Talk:Subjective Assessment of the Lumbar Spine

This rule attempts to diagnose vertebral fractures in patients without the use of expensive and overly sensitive imaging devices. This rule may be employed in two different settings: low risk and high risk settings.

The only difference in the use of the rule is the setting in which it is employed. The setting determines the pre-test probability, or prevalence.



Prevalence of the Pathology: The base rate of vertebral fractures in a population of 1,172 patients accessing primary care for treatment of lower back pain in Sydney, Australia was 0.5%. Primary care in Australia is defined as offices of physicians, physical therapists and chiropractors.

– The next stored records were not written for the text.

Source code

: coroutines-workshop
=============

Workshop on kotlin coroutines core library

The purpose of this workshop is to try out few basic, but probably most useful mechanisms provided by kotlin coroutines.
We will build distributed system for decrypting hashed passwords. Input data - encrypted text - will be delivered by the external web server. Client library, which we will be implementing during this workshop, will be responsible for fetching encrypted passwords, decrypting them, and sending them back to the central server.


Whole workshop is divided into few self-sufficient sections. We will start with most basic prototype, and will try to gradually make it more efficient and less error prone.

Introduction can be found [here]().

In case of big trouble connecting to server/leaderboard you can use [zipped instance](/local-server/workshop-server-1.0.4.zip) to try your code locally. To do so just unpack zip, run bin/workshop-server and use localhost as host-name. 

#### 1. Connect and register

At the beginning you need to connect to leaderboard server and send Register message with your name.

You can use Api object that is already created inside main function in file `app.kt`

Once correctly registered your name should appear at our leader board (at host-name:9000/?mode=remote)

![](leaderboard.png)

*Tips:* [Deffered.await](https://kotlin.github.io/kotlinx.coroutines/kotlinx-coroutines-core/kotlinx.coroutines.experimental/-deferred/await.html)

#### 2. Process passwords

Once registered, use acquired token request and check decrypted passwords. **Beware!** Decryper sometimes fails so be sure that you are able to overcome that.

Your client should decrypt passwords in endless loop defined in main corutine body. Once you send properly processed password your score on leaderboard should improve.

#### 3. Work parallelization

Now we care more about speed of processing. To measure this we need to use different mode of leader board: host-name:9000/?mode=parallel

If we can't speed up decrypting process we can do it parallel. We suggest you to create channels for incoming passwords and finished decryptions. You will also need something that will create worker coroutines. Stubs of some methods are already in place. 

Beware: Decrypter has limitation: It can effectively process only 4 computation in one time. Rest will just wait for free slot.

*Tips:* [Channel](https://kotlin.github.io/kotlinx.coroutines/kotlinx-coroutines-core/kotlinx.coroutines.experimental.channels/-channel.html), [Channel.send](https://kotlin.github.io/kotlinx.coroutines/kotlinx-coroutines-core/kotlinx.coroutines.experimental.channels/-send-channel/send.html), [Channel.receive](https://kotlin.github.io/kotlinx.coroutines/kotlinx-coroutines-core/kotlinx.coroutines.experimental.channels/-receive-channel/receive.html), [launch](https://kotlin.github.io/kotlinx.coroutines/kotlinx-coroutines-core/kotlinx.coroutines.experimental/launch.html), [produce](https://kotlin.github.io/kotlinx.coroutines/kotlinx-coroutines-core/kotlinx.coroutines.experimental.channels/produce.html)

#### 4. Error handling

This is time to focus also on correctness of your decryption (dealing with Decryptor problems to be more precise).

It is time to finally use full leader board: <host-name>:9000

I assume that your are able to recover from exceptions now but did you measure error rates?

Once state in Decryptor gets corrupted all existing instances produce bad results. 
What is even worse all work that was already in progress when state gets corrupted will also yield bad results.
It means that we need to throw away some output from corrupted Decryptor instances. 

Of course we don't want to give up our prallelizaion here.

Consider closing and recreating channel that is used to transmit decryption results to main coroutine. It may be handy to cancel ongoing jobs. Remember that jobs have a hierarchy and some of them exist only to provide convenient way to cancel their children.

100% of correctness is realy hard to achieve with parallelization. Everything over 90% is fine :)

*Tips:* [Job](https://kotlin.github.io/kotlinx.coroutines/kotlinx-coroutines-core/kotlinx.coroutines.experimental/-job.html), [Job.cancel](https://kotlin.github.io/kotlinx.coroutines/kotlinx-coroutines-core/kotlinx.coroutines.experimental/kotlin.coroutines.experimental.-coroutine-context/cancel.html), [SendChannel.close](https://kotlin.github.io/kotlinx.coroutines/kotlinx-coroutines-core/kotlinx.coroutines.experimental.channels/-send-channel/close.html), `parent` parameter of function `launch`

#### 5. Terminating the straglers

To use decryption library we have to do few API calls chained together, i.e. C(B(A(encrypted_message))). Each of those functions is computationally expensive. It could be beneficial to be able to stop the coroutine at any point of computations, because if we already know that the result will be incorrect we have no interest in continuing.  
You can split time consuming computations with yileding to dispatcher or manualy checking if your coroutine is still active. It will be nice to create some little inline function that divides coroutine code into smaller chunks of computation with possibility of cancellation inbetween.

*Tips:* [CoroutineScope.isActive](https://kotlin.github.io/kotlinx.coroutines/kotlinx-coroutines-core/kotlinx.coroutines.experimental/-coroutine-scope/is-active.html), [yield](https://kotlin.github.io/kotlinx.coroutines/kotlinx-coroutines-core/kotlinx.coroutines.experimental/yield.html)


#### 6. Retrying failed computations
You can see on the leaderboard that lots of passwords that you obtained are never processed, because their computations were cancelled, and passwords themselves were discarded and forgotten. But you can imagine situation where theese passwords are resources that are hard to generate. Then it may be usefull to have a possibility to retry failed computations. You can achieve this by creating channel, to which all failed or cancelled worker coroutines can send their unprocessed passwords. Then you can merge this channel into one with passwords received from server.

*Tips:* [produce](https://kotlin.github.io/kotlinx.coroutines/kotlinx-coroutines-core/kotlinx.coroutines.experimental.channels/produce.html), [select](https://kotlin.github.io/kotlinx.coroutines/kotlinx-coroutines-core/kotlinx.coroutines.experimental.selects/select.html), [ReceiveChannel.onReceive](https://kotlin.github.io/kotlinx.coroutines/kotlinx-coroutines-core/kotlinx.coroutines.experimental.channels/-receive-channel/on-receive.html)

Prevalence of the Pathology: The base rate of vertebral fractures in a population of 1,172 patients accessing the emergency room and specialty physicians’ offices for treatment of lower back pain in Sydney, Australia was 3.0%.


The predictive power of the decision rule varies with the setting the clinician sees the patient – high risk patients seen in specialty clinics are more likely to have a fracture.


Clinicians may have difficulty deciding if patients evaluated with the low risk rule in primary care settings with three or more variables present constitute a high risk for vertebral fracture since the post test probability is barely better than chance (~52%). In these situations, the use of clinical intuition and experience supplements the algorithmic decision rule.